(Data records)
▬▬▬
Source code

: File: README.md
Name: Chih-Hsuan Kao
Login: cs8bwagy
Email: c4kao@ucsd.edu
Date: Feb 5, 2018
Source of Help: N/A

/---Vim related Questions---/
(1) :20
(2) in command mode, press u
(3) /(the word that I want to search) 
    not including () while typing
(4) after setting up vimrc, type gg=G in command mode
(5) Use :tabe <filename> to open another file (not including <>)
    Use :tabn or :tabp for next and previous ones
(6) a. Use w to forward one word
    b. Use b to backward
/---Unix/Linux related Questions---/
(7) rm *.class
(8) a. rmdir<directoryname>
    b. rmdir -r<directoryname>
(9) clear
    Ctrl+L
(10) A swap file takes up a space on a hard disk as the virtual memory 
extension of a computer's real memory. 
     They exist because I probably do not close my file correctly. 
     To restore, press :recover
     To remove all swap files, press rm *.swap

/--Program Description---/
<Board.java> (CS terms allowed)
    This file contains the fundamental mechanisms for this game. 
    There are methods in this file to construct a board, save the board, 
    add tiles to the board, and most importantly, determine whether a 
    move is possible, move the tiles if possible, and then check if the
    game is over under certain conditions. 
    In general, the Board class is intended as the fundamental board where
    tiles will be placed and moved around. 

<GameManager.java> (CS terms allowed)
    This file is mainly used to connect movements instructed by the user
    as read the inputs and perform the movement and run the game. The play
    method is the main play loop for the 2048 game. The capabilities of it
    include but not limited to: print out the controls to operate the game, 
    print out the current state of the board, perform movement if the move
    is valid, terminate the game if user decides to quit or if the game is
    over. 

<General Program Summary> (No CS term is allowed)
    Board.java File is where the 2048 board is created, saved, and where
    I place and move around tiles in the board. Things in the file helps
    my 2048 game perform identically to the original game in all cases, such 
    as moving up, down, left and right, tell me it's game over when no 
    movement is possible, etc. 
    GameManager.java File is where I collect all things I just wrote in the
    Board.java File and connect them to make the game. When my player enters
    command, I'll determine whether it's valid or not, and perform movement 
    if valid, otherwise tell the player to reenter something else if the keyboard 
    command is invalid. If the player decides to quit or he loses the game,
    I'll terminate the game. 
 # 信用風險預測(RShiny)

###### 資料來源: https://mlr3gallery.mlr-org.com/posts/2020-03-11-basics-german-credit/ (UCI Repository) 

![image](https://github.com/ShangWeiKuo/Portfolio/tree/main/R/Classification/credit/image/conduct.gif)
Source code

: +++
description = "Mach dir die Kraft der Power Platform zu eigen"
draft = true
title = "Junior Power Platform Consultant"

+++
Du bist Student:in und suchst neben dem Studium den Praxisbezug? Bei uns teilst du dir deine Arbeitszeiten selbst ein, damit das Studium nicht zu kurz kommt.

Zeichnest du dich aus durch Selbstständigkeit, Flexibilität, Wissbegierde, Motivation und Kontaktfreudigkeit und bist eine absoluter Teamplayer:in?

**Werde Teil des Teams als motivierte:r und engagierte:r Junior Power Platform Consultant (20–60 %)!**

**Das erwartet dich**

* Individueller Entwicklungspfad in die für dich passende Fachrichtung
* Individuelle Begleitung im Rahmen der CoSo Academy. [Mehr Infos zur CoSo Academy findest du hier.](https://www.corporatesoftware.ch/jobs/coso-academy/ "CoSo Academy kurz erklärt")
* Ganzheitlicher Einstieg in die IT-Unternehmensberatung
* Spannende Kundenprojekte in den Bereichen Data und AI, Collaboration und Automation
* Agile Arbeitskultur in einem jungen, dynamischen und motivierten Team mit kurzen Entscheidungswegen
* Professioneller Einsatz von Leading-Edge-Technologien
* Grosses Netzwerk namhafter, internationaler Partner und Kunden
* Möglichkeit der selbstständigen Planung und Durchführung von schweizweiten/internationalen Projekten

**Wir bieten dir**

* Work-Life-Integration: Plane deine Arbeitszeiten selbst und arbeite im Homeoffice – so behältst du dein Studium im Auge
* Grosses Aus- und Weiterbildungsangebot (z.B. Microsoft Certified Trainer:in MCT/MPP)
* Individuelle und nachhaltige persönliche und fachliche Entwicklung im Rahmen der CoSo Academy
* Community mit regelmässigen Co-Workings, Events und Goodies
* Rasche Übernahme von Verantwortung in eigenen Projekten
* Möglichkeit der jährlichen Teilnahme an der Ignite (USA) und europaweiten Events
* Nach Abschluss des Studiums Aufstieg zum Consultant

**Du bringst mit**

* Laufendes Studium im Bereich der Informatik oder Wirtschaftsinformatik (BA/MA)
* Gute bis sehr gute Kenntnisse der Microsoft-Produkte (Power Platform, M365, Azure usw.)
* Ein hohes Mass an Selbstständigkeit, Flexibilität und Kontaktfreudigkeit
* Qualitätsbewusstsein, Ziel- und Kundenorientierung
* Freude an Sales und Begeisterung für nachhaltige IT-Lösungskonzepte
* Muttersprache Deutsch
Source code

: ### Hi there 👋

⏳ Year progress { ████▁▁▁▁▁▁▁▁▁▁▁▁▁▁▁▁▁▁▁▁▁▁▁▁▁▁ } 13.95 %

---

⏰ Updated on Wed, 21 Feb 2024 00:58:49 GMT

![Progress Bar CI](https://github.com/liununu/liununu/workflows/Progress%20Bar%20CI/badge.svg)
▬▬▬
__WHAT IS BEING ASKED__
Write every record out again, letter for letter.

__TASK RESULT__
Source code

: File: README.md
Name: Chih-Hsuan Kao
Login: cs8bwagy
Email: c4kao@ucsd.edu
Date: Feb 5, 2018
Source of Help: N/A

/---Vim related Questions---/
(1) :20
(2) in command mode, press u
(3) /(the word that I want to search) 
    not including () while typing
(4) after setting up vimrc, type gg=G in command mode
(5) Use :tabe <filename> to open another file (not including <>)
    Use :tabn or :tabp for next and previous ones
(6) a. Use w to forward one word
    b. Use b to backward
/---Unix/Linux related Questions---/
(7) rm *.class
(8) a. rmdir<directoryname>
    b. rmdir -r<directoryname>
(9) clear
    Ctrl+L
(10) A swap file takes up a space on a hard disk as the virtual memory 
extension of a computer's real memory. 
     They exist because I probably do not close my file correctly. 
     To restore, press :recover
     To remove all swap files, press rm *.swap

/--Program Description---/
<Board.java> (CS terms allowed)
    This file contains the fundamental mechanisms for this game. 
    There are methods in this file to construct a board, save the board, 
    add tiles to the board, and most importantly, determine whether a 
    move is possible, move the tiles if possible, and then check if the
    game is over under certain conditions. 
    In general, the Board class is intended as the fundamental board where
    tiles will be placed and moved around. 

<GameManager.java> (CS terms allowed)
    This file is mainly used to connect movements instructed by the user
    as read the inputs and perform the movement and run the game. The play
    method is the main play loop for the 2048 game. The capabilities of it
    include but not limited to: print out the controls to operate the game, 
    print out the current state of the board, perform movement if the move
    is valid, terminate the game if user decides to quit or if the game is
    over. 

<General Program Summary> (No CS term is allowed)
    Board.java File is where the 2048 board is created, saved, and where
    I place and move around tiles in the board. Things in the file helps
    my 2048 game perform identically to the original game in all cases, such 
    as moving up, down, left and right, tell me it's game over when no 
    movement is possible, etc. 
    GameManager.java File is where I collect all things I just wrote in the
    Board.java File and connect them to make the game. When my player enters
    command, I'll determine whether it's valid or not, and perform movement 
    if valid, otherwise tell the player to reenter something else if the keyboard 
    command is invalid. If the player decides to quit or he loses the game,
    I'll terminate the game. 
 # 信用風險預測(RShiny)

###### 資料來源: https://mlr3gallery.mlr-org.com/posts/2020-03-11-basics-german-credit/ (UCI Repository) 

![image](https://github.com/ShangWeiKuo/Portfolio/tree/main/R/Classification/credit/image/conduct.gif)
Source code

: +++
description = "Mach dir die Kraft der Power Platform zu eigen"
draft = true
title = "Junior Power Platform Consultant"

+++
Du bist Student:in und suchst neben dem Studium den Praxisbezug? Bei uns teilst du dir deine Arbeitszeiten selbst ein, damit das Studium nicht zu kurz kommt.

Zeichnest du dich aus durch Selbstständigkeit, Flexibilität, Wissbegierde, Motivation und Kontaktfreudigkeit und bist eine absoluter Teamplayer:in?

**Werde Teil des Teams als motivierte:r und engagierte:r Junior Power Platform Consultant (20–60 %)!**

**Das erwartet dich**

* Individueller Entwicklungspfad in die für dich passende Fachrichtung
* Individuelle Begleitung im Rahmen der CoSo Academy. [Mehr Infos zur CoSo Academy findest du hier.](https://www.corporatesoftware.ch/jobs/coso-academy/ "CoSo Academy kurz erklärt")
* Ganzheitlicher Einstieg in die IT-Unternehmensberatung
* Spannende Kundenprojekte in den Bereichen Data und AI, Collaboration und Automation
* Agile Arbeitskultur in einem jungen, dynamischen und motivierten Team mit kurzen Entscheidungswegen
* Professioneller Einsatz von Leading-Edge-Technologien
* Grosses Netzwerk namhafter, internationaler Partner und Kunden
* Möglichkeit der selbstständigen Planung und Durchführung von schweizweiten/internationalen Projekten

**Wir bieten dir**

* Work-Life-Integration: Plane deine Arbeitszeiten selbst und arbeite im Homeoffice – so behältst du dein Studium im Auge
* Grosses Aus- und Weiterbildungsangebot (z.B. Microsoft Certified Trainer:in MCT/MPP)
* Individuelle und nachhaltige persönliche und fachliche Entwicklung im Rahmen der CoSo Academy
* Community mit regelmässigen Co-Workings, Events und Goodies
* Rasche Übernahme von Verantwortung in eigenen Projekten
* Möglichkeit der jährlichen Teilnahme an der Ignite (USA) und europaweiten Events
* Nach Abschluss des Studiums Aufstieg zum Consultant

**Du bringst mit**

* Laufendes Studium im Bereich der Informatik oder Wirtschaftsinformatik (BA/MA)
* Gute bis sehr gute Kenntnisse der Microsoft-Produkte (Power Platform, M365, Azure usw.)
* Ein hohes Mass an Selbstständigkeit, Flexibilität und Kontaktfreudigkeit
* Qualitätsbewusstsein, Ziel- und Kundenorientierung
* Freude an Sales und Begeisterung für nachhaltige IT-Lösungskonzepte
* Muttersprache Deutsch
Source code

: ### Hi there 👋

⏳ Year progress { ████▁▁▁▁▁▁▁▁▁▁▁▁▁▁▁▁▁▁▁▁▁▁▁▁▁▁ } 13.95 %

---

⏰ Updated on Wed, 21 Feb 2024 00:58:49 GMT

![Progress Bar CI](https://github.com/liununu/liununu/workflows/Progress%20Bar%20CI/badge.svg)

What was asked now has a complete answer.